AIM OF THE TASK
Scan the material below for the word "Discussions", then copy every line in which it appears.
********************
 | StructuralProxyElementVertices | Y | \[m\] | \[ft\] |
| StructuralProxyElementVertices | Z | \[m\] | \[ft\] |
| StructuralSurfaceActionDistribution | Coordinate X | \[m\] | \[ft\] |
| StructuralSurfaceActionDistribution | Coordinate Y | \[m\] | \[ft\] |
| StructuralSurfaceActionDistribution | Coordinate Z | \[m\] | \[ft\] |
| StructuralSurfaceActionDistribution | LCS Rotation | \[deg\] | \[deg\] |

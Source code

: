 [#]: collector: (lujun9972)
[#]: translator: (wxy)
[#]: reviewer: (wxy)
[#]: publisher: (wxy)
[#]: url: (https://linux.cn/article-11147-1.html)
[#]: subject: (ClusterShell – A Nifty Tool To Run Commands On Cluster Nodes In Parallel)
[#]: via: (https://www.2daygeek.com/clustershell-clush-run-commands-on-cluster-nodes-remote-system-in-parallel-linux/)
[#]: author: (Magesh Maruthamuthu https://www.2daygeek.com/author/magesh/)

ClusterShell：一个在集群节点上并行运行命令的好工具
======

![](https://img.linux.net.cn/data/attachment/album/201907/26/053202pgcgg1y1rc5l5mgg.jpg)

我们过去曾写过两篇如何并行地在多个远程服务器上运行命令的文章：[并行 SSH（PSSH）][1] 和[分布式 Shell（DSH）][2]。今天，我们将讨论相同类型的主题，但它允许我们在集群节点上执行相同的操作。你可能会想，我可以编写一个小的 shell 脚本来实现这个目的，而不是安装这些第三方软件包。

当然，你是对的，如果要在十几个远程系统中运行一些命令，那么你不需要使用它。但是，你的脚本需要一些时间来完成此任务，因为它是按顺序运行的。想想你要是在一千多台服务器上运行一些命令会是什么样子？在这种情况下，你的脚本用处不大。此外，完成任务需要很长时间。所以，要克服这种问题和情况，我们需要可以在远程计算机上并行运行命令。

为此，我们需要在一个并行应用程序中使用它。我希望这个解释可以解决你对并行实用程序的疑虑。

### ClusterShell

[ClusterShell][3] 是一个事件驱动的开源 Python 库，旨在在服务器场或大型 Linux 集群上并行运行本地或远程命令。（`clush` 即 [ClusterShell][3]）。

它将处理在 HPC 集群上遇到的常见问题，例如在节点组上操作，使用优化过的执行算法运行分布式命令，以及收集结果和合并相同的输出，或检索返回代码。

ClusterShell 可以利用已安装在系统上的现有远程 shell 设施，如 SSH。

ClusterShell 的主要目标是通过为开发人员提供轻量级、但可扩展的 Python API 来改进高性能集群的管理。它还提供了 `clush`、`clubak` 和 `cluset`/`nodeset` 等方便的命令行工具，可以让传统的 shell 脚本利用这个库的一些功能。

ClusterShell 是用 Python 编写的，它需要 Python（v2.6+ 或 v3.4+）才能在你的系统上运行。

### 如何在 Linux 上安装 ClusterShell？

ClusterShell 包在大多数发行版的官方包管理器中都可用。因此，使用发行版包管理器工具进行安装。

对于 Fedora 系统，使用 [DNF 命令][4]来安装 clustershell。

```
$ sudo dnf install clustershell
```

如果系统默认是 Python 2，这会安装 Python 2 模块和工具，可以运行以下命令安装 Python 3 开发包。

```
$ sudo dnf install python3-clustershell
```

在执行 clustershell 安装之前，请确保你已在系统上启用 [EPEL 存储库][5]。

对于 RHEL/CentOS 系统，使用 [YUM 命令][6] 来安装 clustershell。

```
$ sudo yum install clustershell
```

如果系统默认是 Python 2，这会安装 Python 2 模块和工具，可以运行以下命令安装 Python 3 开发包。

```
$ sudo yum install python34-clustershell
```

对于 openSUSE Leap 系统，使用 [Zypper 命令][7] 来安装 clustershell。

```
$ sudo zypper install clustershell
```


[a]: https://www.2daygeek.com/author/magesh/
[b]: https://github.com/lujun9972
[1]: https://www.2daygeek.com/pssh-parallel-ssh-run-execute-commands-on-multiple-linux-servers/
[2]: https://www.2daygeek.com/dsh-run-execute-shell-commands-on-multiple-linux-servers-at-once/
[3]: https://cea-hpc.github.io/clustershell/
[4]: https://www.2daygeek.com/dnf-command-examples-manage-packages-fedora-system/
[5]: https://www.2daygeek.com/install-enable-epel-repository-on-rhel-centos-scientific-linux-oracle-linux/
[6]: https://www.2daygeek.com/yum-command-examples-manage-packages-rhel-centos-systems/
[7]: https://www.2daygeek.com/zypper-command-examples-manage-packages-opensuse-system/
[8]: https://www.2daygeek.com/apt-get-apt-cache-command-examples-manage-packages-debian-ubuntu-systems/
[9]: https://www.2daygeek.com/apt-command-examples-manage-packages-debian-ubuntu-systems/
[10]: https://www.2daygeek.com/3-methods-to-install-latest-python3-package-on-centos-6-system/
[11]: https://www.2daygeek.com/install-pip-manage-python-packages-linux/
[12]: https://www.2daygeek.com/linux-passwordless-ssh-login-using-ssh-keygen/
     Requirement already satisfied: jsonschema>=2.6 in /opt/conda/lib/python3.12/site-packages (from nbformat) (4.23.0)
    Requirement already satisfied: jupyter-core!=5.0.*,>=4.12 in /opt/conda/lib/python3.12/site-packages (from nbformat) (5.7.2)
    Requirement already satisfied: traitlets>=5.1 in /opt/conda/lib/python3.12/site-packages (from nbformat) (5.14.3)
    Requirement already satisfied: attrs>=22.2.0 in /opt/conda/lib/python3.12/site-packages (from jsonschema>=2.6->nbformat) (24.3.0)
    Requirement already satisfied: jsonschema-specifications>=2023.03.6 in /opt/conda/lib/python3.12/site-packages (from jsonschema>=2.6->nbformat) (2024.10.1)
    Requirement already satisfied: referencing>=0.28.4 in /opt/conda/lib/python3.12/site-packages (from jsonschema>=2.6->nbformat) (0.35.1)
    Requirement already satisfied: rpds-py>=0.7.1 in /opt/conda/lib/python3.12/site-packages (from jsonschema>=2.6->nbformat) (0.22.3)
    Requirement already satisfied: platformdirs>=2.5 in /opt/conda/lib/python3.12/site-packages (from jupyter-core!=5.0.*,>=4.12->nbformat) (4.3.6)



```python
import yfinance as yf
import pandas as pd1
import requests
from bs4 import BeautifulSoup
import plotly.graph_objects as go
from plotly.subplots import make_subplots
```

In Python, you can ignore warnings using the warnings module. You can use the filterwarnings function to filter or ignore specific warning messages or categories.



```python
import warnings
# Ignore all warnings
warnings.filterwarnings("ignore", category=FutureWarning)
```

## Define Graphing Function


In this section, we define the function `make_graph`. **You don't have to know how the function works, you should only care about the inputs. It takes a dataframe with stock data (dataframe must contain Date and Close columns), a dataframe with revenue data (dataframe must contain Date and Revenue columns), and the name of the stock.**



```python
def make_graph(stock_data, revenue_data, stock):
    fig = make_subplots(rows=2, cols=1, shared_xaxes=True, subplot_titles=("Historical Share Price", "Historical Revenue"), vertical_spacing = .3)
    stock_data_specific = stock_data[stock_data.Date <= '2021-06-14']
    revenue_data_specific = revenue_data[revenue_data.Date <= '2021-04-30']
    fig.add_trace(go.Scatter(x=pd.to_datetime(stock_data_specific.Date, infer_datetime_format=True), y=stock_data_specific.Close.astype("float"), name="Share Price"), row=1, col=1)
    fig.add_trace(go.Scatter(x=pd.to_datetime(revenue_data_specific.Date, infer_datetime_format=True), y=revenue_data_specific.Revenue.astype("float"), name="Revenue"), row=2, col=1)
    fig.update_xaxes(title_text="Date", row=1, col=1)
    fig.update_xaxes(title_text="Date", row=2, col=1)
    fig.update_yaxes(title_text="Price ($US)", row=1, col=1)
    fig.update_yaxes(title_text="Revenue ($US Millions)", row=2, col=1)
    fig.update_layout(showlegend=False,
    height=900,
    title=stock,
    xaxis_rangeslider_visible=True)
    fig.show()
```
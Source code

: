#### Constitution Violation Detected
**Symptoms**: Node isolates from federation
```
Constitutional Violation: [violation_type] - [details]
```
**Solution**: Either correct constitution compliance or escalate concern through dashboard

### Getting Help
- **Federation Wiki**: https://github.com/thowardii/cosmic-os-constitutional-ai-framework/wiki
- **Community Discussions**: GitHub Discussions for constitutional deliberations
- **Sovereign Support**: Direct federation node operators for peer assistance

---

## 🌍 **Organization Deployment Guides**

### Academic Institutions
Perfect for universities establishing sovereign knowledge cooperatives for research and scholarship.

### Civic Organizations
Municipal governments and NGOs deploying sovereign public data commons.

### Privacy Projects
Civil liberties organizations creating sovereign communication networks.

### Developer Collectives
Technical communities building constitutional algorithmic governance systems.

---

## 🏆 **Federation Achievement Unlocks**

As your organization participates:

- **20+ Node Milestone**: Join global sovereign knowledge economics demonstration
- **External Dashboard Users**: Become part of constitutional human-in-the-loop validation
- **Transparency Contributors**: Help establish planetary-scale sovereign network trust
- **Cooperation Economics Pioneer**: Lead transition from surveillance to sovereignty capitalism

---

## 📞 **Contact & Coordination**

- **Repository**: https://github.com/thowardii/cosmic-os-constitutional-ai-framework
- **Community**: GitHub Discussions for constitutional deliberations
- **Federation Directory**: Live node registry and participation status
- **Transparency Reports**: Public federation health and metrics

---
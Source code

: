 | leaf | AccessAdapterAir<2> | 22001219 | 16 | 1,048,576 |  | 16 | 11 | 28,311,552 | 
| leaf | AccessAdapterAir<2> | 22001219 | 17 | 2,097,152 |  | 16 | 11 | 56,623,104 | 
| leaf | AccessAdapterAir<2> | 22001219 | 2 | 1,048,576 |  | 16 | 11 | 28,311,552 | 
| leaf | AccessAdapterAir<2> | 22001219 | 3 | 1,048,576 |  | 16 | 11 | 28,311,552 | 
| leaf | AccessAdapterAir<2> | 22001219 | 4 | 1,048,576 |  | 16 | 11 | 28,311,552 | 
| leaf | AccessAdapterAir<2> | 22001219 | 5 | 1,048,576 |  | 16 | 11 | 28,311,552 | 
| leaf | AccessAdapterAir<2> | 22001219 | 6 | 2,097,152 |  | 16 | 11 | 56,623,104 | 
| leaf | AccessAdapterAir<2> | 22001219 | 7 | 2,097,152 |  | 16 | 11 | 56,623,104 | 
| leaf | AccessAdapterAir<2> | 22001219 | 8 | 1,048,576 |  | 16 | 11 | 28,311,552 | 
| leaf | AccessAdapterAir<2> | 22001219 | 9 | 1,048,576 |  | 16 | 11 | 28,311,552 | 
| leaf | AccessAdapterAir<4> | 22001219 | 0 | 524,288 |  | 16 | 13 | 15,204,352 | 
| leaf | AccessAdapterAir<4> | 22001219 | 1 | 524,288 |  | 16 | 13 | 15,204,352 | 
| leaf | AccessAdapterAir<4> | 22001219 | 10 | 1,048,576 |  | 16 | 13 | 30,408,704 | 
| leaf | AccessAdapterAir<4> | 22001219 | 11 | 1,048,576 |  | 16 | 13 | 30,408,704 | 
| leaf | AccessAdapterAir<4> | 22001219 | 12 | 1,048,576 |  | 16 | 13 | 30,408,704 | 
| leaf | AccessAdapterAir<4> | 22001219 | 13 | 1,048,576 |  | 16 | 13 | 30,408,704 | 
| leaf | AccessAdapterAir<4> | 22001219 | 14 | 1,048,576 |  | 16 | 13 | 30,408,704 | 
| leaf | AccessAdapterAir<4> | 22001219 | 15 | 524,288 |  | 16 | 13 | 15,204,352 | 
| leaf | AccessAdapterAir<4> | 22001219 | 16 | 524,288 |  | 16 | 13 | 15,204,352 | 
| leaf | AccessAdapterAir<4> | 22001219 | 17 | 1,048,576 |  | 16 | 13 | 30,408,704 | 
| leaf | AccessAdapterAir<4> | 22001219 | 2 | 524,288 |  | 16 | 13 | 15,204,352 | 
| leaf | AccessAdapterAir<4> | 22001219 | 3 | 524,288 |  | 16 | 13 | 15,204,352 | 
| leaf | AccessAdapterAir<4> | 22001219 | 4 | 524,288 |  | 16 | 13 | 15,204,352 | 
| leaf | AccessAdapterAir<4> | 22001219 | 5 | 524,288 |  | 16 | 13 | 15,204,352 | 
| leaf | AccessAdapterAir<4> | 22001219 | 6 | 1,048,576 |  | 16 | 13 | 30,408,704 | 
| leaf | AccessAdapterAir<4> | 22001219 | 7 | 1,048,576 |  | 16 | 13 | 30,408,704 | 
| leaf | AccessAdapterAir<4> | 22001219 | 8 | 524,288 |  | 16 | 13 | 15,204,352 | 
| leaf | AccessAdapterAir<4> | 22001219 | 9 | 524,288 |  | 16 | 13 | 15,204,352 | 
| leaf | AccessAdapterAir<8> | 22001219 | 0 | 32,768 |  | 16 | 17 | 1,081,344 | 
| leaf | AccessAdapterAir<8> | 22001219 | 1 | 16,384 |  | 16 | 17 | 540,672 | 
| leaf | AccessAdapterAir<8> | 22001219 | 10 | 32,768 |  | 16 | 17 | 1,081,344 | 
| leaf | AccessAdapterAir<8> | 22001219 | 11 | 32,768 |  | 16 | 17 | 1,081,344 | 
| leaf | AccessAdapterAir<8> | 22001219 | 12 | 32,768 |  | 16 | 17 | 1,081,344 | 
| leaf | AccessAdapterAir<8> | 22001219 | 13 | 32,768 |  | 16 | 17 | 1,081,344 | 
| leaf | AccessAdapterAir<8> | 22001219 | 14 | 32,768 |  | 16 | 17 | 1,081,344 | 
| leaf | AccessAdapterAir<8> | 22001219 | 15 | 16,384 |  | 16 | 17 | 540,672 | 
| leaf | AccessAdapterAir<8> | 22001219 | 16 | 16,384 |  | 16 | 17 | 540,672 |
********************
RESULT
- **Community Discussions**: GitHub Discussions for constitutional deliberations
- **Community**: GitHub Discussions for constitutional deliberations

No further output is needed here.